▸ **Data extracts**:
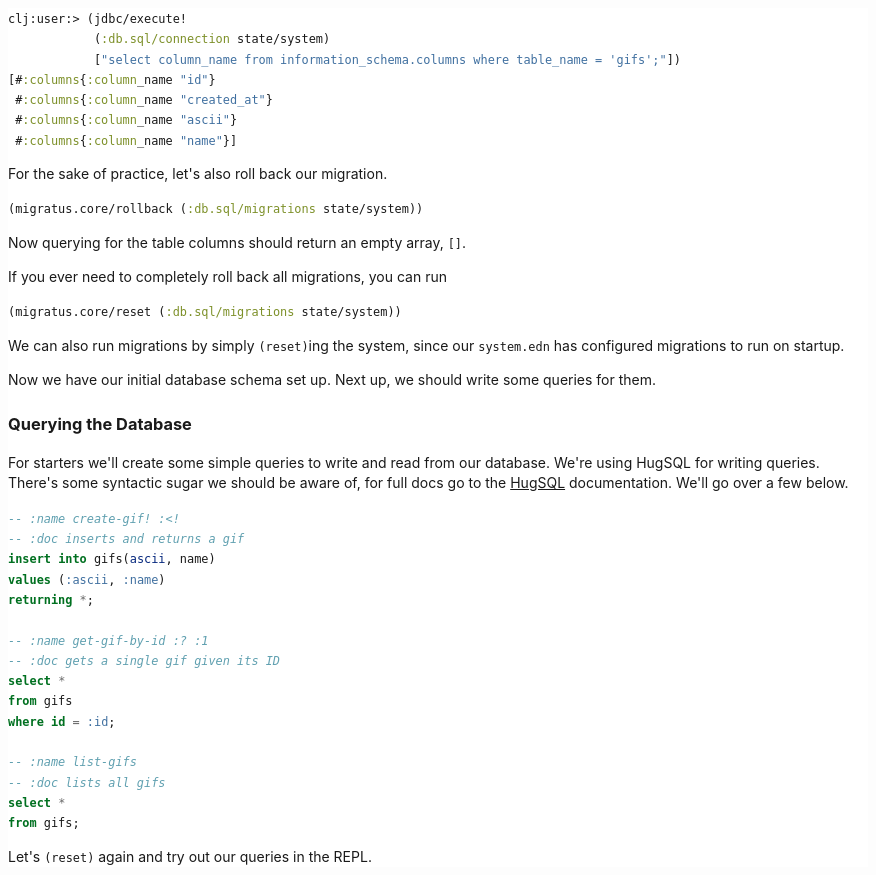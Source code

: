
 ```clojure
clj꞉user꞉> (jdbc/execute!
            (:db.sql/connection state/system)
            ["select column_name from information_schema.columns where table_name = 'gifs';"])
[#:columns{:column_name "id"}
 #:columns{:column_name "created_at"}
 #:columns{:column_name "ascii"}
 #:columns{:column_name "name"}]
```

For the sake of practice, let's also roll back our migration.

```clojure
(migratus.core/rollback (:db.sql/migrations state/system))
```

Now querying for the table columns should return an empty array, `[]`.

If you ever need to completely roll back all migrations, you can run

```clojure
(migratus.core/reset (:db.sql/migrations state/system))
```

We can also run migrations by simply `(reset)`ing the system, since our `system.edn` has configured migrations to run on startup.

Now we have our initial database schema set up. Next up, we should write some queries for them.

### Querying the Database

For starters we'll create some simple queries to write and read from our database. We're using HugSQL for writing queries. There's some syntactic sugar we should be aware of, for full docs go to the [HugSQL](https://kit-clj.github.io/docs/database.html#working_with_hugsql) documentation. We'll go over a few below.

```sql
-- :name create-gif! :<!
-- :doc inserts and returns a gif
insert into gifs(ascii, name)
values (:ascii, :name)
returning *;

-- :name get-gif-by-id :? :1
-- :doc gets a single gif given its ID
select *
from gifs
where id = :id;

-- :name list-gifs
-- :doc lists all gifs
select *
from gifs;
```

Let's `(reset)` again and try out our queries in the REPL.
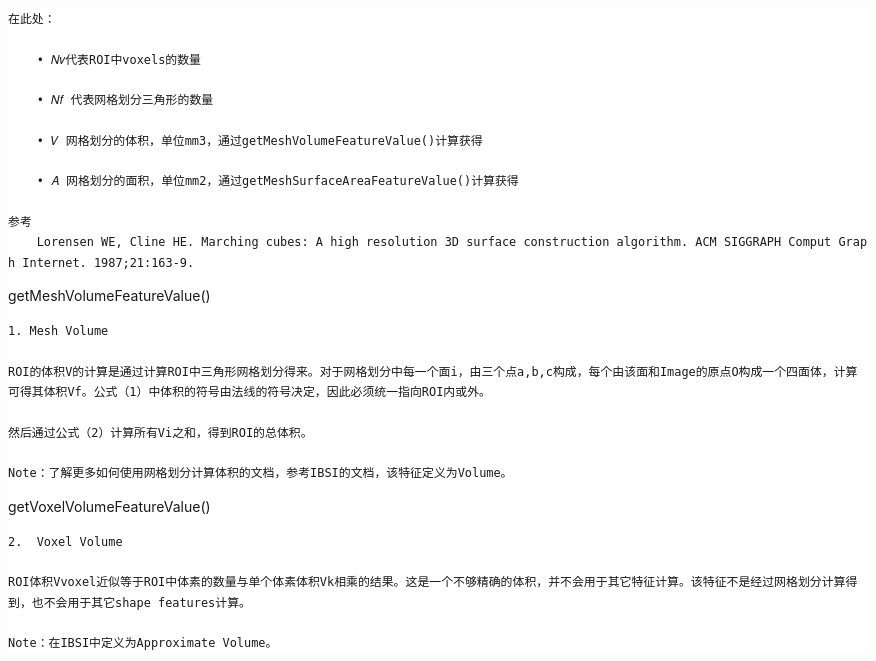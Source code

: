     在此处：

        • 𝑁𝑣代表ROI中voxels的数量

        • 𝑁𝑓 代表网格划分三角形的数量

        • 𝑉 网格划分的体积，单位mm3，通过getMeshVolumeFeatureValue()计算获得

        • 𝐴 网格划分的面积，单位mm2，通过getMeshSurfaceAreaFeatureValue()计算获得

    参考
        Lorensen WE, Cline HE. Marching cubes: A high resolution 3D surface construction algorithm. ACM SIGGRAPH Comput Graph Internet. 1987;21:163-9.


getMeshVolumeFeatureValue()

    1. Mesh Volume

    ROI的体积V的计算是通过计算ROI中三角形网格划分得来。对于网格划分中每一个面i，由三个点a,b,c构成，每个由该面和Image的原点O构成一个四面体，计算可得其体积Vf。公式（1）中体积的符号由法线的符号决定，因此必须统一指向ROI内或外。

    然后通过公式（2）计算所有Vi之和，得到ROI的总体积。

    Note：了解更多如何使用网格划分计算体积的文档，参考IBSI的文档，该特征定义为Volume。

getVoxelVolumeFeatureValue()

    2.  Voxel Volume

    ROI体积Vvoxel近似等于ROI中体素的数量与单个体素体积Vk相乘的结果。这是一个不够精确的体积，并不会用于其它特征计算。该特征不是经过网格划分计算得到，也不会用于其它shape features计算。

    Note：在IBSI中定义为Approximate Volume。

▸ **What is being asked**: Using the records above, restate word for word the lines from the one with "ROI的体积V的计算是通过计" through the one with "getVoxelVolumeFeatureValue()", both included.

▸ **Reply to the exercise**:
    ROI的体积V的计算是通过计算ROI中三角形网格划分得来。对于网格划分中每一个面i，由三个点a,b,c构成，每个由该面和Image的原点O构成一个四面体，计算可得其体积Vf。公式（1）中体积的符号由法线的符号决定，因此必须统一指向ROI内或外。

    然后通过公式（2）计算所有Vi之和，得到ROI的总体积。

    Note：了解更多如何使用网格划分计算体积的文档，参考IBSI的文档，该特征定义为Volume。

getVoxelVolumeFeatureValue()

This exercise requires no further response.